A solução encontrada foi eu ir de camionete com Jesus Àrias, que iria levar as mochilas dos peregrinos. A trilha era muito íngreme e nuvens pretas vinham, com muito vento, do alto da montanha. Uma tempestade estava a caminho. Assim foi feito. Andreia e Celinha saíram cedo para a trilha, assim como os outros peregrinos, e eu fiquei para trás. Esperei Jesus sentada com bolsas de gelo nos joelhos, inconsolável por não poder ir com elas, lembrando de tudo que Juan havia me falado no dia anterior, sentindo a dor dos meus joelhos e do fim do meu casamento. Até que finalmente pegamos a camionete já com todas as mochilas na traseira coberta, e subimos por uma estrada sinuosa e muito ruim.  Enquanto subíamos a montanha, a tempestade realmente caiu com força e eu imaginava minhas amigas enfrentando grandes dificuldades e eu ali sentada, confortável e seca.

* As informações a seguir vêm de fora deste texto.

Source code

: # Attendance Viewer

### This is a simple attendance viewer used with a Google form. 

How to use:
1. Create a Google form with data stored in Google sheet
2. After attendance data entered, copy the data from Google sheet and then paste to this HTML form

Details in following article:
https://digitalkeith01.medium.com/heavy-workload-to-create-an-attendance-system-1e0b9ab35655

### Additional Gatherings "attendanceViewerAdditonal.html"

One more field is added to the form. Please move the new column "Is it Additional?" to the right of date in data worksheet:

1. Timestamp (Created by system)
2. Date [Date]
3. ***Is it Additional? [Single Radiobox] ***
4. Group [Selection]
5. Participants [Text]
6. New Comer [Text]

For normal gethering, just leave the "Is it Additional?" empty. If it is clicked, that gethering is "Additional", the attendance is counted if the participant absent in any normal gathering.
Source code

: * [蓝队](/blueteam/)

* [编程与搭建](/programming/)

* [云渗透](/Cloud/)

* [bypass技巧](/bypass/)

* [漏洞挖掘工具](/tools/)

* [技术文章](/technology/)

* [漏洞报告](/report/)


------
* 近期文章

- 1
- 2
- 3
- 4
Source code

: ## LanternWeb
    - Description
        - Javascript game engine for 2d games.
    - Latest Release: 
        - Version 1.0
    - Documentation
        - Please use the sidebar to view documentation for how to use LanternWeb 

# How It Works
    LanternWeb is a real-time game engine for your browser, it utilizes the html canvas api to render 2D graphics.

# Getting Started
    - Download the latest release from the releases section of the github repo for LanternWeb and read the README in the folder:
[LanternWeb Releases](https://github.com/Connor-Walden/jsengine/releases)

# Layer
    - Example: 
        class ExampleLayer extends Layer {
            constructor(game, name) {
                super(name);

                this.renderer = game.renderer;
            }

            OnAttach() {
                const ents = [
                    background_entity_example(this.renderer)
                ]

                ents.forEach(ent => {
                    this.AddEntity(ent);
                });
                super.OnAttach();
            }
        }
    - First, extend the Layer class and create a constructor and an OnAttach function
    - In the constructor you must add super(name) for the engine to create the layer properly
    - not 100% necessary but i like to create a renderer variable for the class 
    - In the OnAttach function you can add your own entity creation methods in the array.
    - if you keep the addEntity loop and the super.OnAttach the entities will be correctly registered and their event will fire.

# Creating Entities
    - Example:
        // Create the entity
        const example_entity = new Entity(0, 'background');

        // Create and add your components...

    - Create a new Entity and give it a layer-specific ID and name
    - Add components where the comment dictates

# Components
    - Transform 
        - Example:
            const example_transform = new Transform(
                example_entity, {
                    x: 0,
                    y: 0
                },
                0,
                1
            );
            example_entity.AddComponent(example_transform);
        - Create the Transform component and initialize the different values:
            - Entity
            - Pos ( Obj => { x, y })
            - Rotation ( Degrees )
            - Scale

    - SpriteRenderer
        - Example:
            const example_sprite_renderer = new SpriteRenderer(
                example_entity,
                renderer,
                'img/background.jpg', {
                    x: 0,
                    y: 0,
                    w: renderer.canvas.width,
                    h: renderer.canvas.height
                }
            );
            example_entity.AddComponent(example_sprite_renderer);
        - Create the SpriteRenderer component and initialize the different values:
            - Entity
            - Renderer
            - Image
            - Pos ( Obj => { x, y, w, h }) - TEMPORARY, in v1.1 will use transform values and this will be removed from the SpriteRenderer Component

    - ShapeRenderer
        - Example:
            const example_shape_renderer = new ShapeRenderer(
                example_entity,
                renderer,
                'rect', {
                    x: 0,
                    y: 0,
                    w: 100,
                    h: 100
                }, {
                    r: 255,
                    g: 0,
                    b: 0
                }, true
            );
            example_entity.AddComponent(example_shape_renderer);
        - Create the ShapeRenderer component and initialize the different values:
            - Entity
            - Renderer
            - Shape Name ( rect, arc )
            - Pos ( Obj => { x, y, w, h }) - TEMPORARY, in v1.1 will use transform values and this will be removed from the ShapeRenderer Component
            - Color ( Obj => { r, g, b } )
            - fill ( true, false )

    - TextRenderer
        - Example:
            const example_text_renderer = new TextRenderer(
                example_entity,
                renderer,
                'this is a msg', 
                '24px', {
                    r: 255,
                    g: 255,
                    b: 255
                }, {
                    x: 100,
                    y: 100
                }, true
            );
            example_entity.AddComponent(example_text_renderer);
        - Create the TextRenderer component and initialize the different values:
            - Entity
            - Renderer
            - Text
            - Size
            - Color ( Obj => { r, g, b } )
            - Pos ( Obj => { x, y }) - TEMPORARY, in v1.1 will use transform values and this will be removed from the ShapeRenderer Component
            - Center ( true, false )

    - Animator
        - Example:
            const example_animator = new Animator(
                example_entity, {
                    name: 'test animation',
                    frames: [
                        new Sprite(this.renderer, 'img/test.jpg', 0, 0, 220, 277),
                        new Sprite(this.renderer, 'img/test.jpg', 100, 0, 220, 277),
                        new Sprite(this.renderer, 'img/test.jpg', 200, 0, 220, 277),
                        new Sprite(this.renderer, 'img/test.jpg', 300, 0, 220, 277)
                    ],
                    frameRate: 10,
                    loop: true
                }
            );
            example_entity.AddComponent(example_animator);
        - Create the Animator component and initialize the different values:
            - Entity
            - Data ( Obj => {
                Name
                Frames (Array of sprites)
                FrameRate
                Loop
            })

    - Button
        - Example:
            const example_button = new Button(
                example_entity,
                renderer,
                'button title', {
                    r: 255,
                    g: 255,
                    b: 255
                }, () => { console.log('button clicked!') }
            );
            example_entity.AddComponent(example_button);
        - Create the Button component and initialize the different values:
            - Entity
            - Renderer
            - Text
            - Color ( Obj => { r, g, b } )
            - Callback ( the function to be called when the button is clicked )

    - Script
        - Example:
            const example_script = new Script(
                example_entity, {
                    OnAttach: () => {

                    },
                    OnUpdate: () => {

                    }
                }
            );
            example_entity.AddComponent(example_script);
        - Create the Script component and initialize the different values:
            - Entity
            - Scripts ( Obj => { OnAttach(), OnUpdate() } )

Demoramos cerca de uma hora até o Cebreiro.  Chegamos antes do almoço sob uma chuva fina. A cidadezinha linda em plena Galicia, de construções medievais, parecia saída de uma história celta. Tinha as ruas de piso de pedras grandes, molhadas e escorregadias, as “pedrafitas do Cebreiro”. Uma pequena igreja católica no meio (como em quase todas pequenas cidades por onde passamos) e poucas pessoas nas ruas, talvez por causa da tempestade que tinha acabado de cair. Tiramos todas as mochilas da camionete e colocamos na recepção de um pequeno restaurante onde paramos para almoçar, formando uma grande montanha de mochilas. Ali os peregrinos passariam para pegar suas mochilas antes de ir para o alojamento.

Capela do Cebreiro
Sentei com Jesus e duas outras peregrinas brasileiras que encontramos no restaurante. Comemos, conversamos, tomamos vinho e rimos. Mas por dentro persistia a dor, a dor que não passava. A vontade de que tudo fosse como era há dois anos atrás, quando ainda não havia crise e não se falava em separação. Toda aquela conversa de Jesus fez vir à tona essa dor, que durante os dias anteriores no Caminho havia ficado mais calma e quase esquecida. 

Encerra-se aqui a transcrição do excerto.